-------- Records
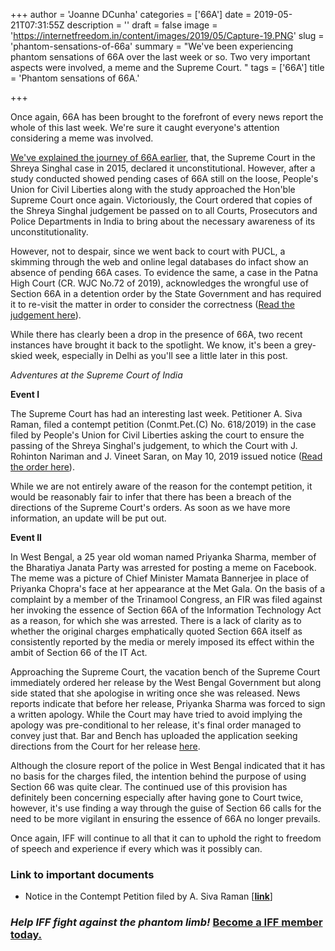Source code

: +++
author = 'Joanne DCunha'
categories = ['66A']
date = 2019-05-21T07:31:55Z
description = ''
draft = false
image = 'https://internetfreedom.in/content/images/2019/05/Capture-19.PNG'
slug = 'phantom-sensations-of-66a'
summary = "We've been experiencing phantom sensations of 66A over the last week or so. Two very important aspects were involved, a meme and the Supreme Court. "
tags = ['66A']
title = 'Phantom sensations of 66A.'

+++


Once again, 66A has been brought to the forefront of every news report the whole of this last week. We're sure it caught everyone's attention considering a meme was involved.

[We've explained the journey of 66A earlier](https://internetfreedom.in/these-rights-arent-going-to-fight-themselves/), that, the Supreme Court in the Shreya Singhal case in 2015, declared it unconstitutional. However, after a study conducted showed pending cases of 66A still on the loose, People's Union for Civil Liberties along with the study approached the Hon'ble Supreme Court once again. Victoriously, the Court ordered that copies of the Shreya Singhal judgement be passed on to all Courts, Prosecutors and Police Departments in India to bring about the necessary awareness of its unconstitutionality.

However, not to despair, since we went back to court with PUCL, a skimming through the web and online legal databases do infact show an absence of pending 66A cases. To evidence the same, a case in the Patna High Court (CR. WJC No.72 of 2019), acknowledges the wrongful use of Section 66A in a detention order by the State Government and has required it to re-visit the matter in order to consider the correctness ([Read the judgement here](https://indiankanoon.org/doc/158318530/)).

While there has clearly been a drop in the presence of 66A, two recent instances have brought it back to the spotlight. We know, it's been a grey-skied week, especially in Delhi as you'll see a little later in this post.

_Adventures at the Supreme Court of India_

**Event I**

The Supreme Court has had an interesting last week. Petitioner A. Siva Raman, filed a contempt petition (Conmt.Pet.(C) No. 618/2019) in the case filed by People's Union for Civil Liberties asking the court to ensure the passing of the Shreya Singhal's judgement, to which the Court with J. Rohinton Nariman and J. Vineet Saran, on May 10, 2019 issued notice ([Read the order here](https://drive.google.com/open?id=1h1qamt7pPRaiDO8rGkaI7T8NR2g0fZ4Q)).

While we are not entirely aware of the reason for the contempt petition, it would be reasonably fair to infer that there has been a breach of the directions of the Supreme Court's orders. As soon as we have more information, an update will be put out.

**Event II**

In West Bengal, a 25 year old woman named Priyanka Sharma, member of the Bharatiya Janata Party was arrested for posting a meme on Facebook. The meme was a picture of Chief Minister Mamata Bannerjee in place of Priyanka Chopra's face at her appearance at the Met Gala. On the basis of a complaint by a member of the Trinamool Congress, an FIR was filed against her invoking the essence of Section 66A of the Information Technology Act as a reason, for which she was arrested. There is a lack of clarity as to whether the original charges emphatically quoted Section 66A itself as consistently reported by the media or merely imposed its effect within the ambit of Section 66 of the IT Act.

Approaching the Supreme Court, the vacation bench of the Supreme Court immediately ordered her release by the West Bengal Government but along side stated that she apologise in writing once she was released. News reports indicate that before her release, Priyanka Sharma was forced to sign a written apology. While the Court may have tried to avoid implying the apology was pre-conditional to her release, it's final order managed to convey just that. Bar and Bench has uploaded the application seeking directions from the Court for her release [here](https://barandbench.com/wp-content/uploads/2019/05/Rajib-Sharma-Application.pdf).

Although the closure report of the police in West Bengal indicated that it has no basis for the charges filed, the intention behind the purpose of using Section 66 was quite clear. The continued use of this provision has definitely been concerning especially after having gone to Court twice, however, it's use finding a way through the guise of Section 66 calls for the need to be more vigilant in ensuring the essence of 66A no longer prevails.

Once again, IFF will continue to all that it can to uphold the right to freedom of speech and experience if every which was it possibly can.

### Link to important documents

* Notice in the Contempt Petition filed by A. Siva Raman [**[link](https://drive.google.com/open?id=1h1qamt7pPRaiDO8rGkaI7T8NR2g0fZ4Q)**]

### _Help IFF fight against the phantom limb!_  [Become a IFF member today.](https://internetfreedom.in/donate/)



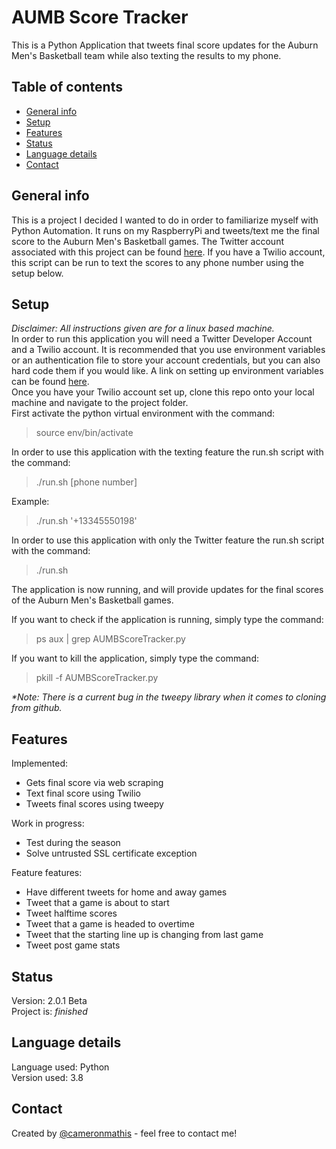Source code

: # AUMB Score Tracker
This is a Python Application that tweets final score updates for the Auburn Men's Basketball team while also texting the results to my phone.

## Table of contents
* [General info](#general-info)
* [Setup](#setup)
* [Features](#features)
* [Status](#status)
* [Language details](#Language-details)
* [Contact](#contact)

## General info
This is a project I decided I wanted to do in order to familiarize myself with Python Automation. It runs on my RaspberryPi and tweets/text me the final score to the Auburn Men's Basketball games. The Twitter account associated with this project can be found [here](https://twitter.com/AumbScore). If you have a Twilio account, this script can be run to text the scores to any phone number using the setup below.

## Setup
_Disclaimer: All instructions given are for a linux based machine._ <br/>
In order to run this application you will need a Twitter Developer Account and a Twilio account. It is recommended that you use environment variables or an authentication file to store your account credentials, but you can also hard code them if you would like. A link on setting up environment variables can be found [here](https://www.twilio.com/blog/2017/01/how-to-set-environment-variables.html). <br/>
Once you have your Twilio account set up, clone this repo onto your local machine and navigate to the project folder. <br/>
First activate the python virtual environment with the command:
>source env/bin/activate

In order to use this application with the texting feature the run.sh script with the command:
>./run.sh [phone number]

Example:
>./run.sh '+13345550198'

In order to use this application with only the Twitter feature the run.sh script with the command:
>./run.sh

The application is now running, and will provide updates for the final scores of the Auburn Men's Basketball games.

If you want to check if the application is running, simply type the command:
>ps aux | grep AUMBScoreTracker.py <br/>

If you want to kill the application, simply type the command:
>pkill -f AUMBScoreTracker.py

_*Note: There is a current bug in the tweepy library when it comes to cloning from github._

## Features
Implemented:
* Gets final score via web scraping
* Text final score using Twilio
* Tweets final scores using tweepy

Work in progress:
* Test during the season
* Solve untrusted SSL certificate exception

Feature features:
* Have different tweets for home and away games
* Tweet that a game is about to start
* Tweet halftime scores
* Tweet that a game is headed to overtime
* Tweet that the starting line up is changing from last game
* Tweet post game stats

## Status
Version: 2.0.1 Beta <br/>
Project is: _finished_

## Language details
Language used: Python </br>
Version used: 3.8

## Contact
Created by [@cameronmathis](https://github.com/cameronmathis/) - feel free to contact me!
----------------
Each record needs to be reproduced exactly, and no image should be carried over.

Source code

: +++
author = 'Joanne DCunha'
categories = ['66A']
date = 2019-05-21T07:31:55Z
description = ''
draft = false
image = 'https://internetfreedom.in/content/images/2019/05/Capture-19.PNG'
slug = 'phantom-sensations-of-66a'
summary = "We've been experiencing phantom sensations of 66A over the last week or so. Two very important aspects were involved, a meme and the Supreme Court. "
tags = ['66A']
title = 'Phantom sensations of 66A.'

+++


Once again, 66A has been brought to the forefront of every news report the whole of this last week. We're sure it caught everyone's attention considering a meme was involved.

[We've explained the journey of 66A earlier](https://internetfreedom.in/these-rights-arent-going-to-fight-themselves/), that, the Supreme Court in the Shreya Singhal case in 2015, declared it unconstitutional. However, after a study conducted showed pending cases of 66A still on the loose, People's Union for Civil Liberties along with the study approached the Hon'ble Supreme Court once again. Victoriously, the Court ordered that copies of the Shreya Singhal judgement be passed on to all Courts, Prosecutors and Police Departments in India to bring about the necessary awareness of its unconstitutionality.

However, not to despair, since we went back to court with PUCL, a skimming through the web and online legal databases do infact show an absence of pending 66A cases. To evidence the same, a case in the Patna High Court (CR. WJC No.72 of 2019), acknowledges the wrongful use of Section 66A in a detention order by the State Government and has required it to re-visit the matter in order to consider the correctness ([Read the judgement here](https://indiankanoon.org/doc/158318530/)).

While there has clearly been a drop in the presence of 66A, two recent instances have brought it back to the spotlight. We know, it's been a grey-skied week, especially in Delhi as you'll see a little later in this post.

_Adventures at the Supreme Court of India_

**Event I**

The Supreme Court has had an interesting last week. Petitioner A. Siva Raman, filed a contempt petition (Conmt.Pet.(C) No. 618/2019) in the case filed by People's Union for Civil Liberties asking the court to ensure the passing of the Shreya Singhal's judgement, to which the Court with J. Rohinton Nariman and J. Vineet Saran, on May 10, 2019 issued notice ([Read the order here](https://drive.google.com/open?id=1h1qamt7pPRaiDO8rGkaI7T8NR2g0fZ4Q)).

While we are not entirely aware of the reason for the contempt petition, it would be reasonably fair to infer that there has been a breach of the directions of the Supreme Court's orders. As soon as we have more information, an update will be put out.

**Event II**

In West Bengal, a 25 year old woman named Priyanka Sharma, member of the Bharatiya Janata Party was arrested for posting a meme on Facebook. The meme was a picture of Chief Minister Mamata Bannerjee in place of Priyanka Chopra's face at her appearance at the Met Gala. On the basis of a complaint by a member of the Trinamool Congress, an FIR was filed against her invoking the essence of Section 66A of the Information Technology Act as a reason, for which she was arrested. There is a lack of clarity as to whether the original charges emphatically quoted Section 66A itself as consistently reported by the media or merely imposed its effect within the ambit of Section 66 of the IT Act.

Approaching the Supreme Court, the vacation bench of the Supreme Court immediately ordered her release by the West Bengal Government but along side stated that she apologise in writing once she was released. News reports indicate that before her release, Priyanka Sharma was forced to sign a written apology. While the Court may have tried to avoid implying the apology was pre-conditional to her release, it's final order managed to convey just that. Bar and Bench has uploaded the application seeking directions from the Court for her release [here](https://barandbench.com/wp-content/uploads/2019/05/Rajib-Sharma-Application.pdf).

Although the closure report of the police in West Bengal indicated that it has no basis for the charges filed, the intention behind the purpose of using Section 66 was quite clear. The continued use of this provision has definitely been concerning especially after having gone to Court twice, however, it's use finding a way through the guise of Section 66 calls for the need to be more vigilant in ensuring the essence of 66A no longer prevails.

Once again, IFF will continue to all that it can to uphold the right to freedom of speech and experience if every which was it possibly can.

### Link to important documents

* Notice in the Contempt Petition filed by A. Siva Raman [**[link](https://drive.google.com/open?id=1h1qamt7pPRaiDO8rGkaI7T8NR2g0fZ4Q)**]

### _Help IFF fight against the phantom limb!_  [Become a IFF member today.](https://internetfreedom.in/donate/)



Source code

: # AUMB Score Tracker
This is a Python Application that tweets final score updates for the Auburn Men's Basketball team while also texting the results to my phone.

## Table of contents
* [General info](#general-info)
* [Setup](#setup)
* [Features](#features)
* [Status](#status)
* [Language details](#Language-details)
* [Contact](#contact)

## General info
This is a project I decided I wanted to do in order to familiarize myself with Python Automation. It runs on my RaspberryPi and tweets/text me the final score to the Auburn Men's Basketball games. The Twitter account associated with this project can be found [here](https://twitter.com/AumbScore). If you have a Twilio account, this script can be run to text the scores to any phone number using the setup below.

## Setup
_Disclaimer: All instructions given are for a linux based machine._ <br/>
In order to run this application you will need a Twitter Developer Account and a Twilio account. It is recommended that you use environment variables or an authentication file to store your account credentials, but you can also hard code them if you would like. A link on setting up environment variables can be found [here](https://www.twilio.com/blog/2017/01/how-to-set-environment-variables.html). <br/>
Once you have your Twilio account set up, clone this repo onto your local machine and navigate to the project folder. <br/>
First activate the python virtual environment with the command:
>source env/bin/activate

In order to use this application with the texting feature the run.sh script with the command:
>./run.sh [phone number]

Example:
>./run.sh '+13345550198'

In order to use this application with only the Twitter feature the run.sh script with the command:
>./run.sh

The application is now running, and will provide updates for the final scores of the Auburn Men's Basketball games.

If you want to check if the application is running, simply type the command:
>ps aux | grep AUMBScoreTracker.py <br/>

If you want to kill the application, simply type the command:
>pkill -f AUMBScoreTracker.py

_*Note: There is a current bug in the tweepy library when it comes to cloning from github._

## Features
Implemented:
* Gets final score via web scraping
* Text final score using Twilio
* Tweets final scores using tweepy

Work in progress:
* Test during the season
* Solve untrusted SSL certificate exception

Feature features:
* Have different tweets for home and away games
* Tweet that a game is about to start
* Tweet halftime scores
* Tweet that a game is headed to overtime
* Tweet that the starting line up is changing from last game
* Tweet post game stats

## Status
Version: 2.0.1 Beta <br/>
Project is: _finished_

## Language details
Language used: Python </br>
Version used: 3.8

## Contact
Created by [@cameronmathis](https://github.com/cameronmathis/) - feel free to contact me!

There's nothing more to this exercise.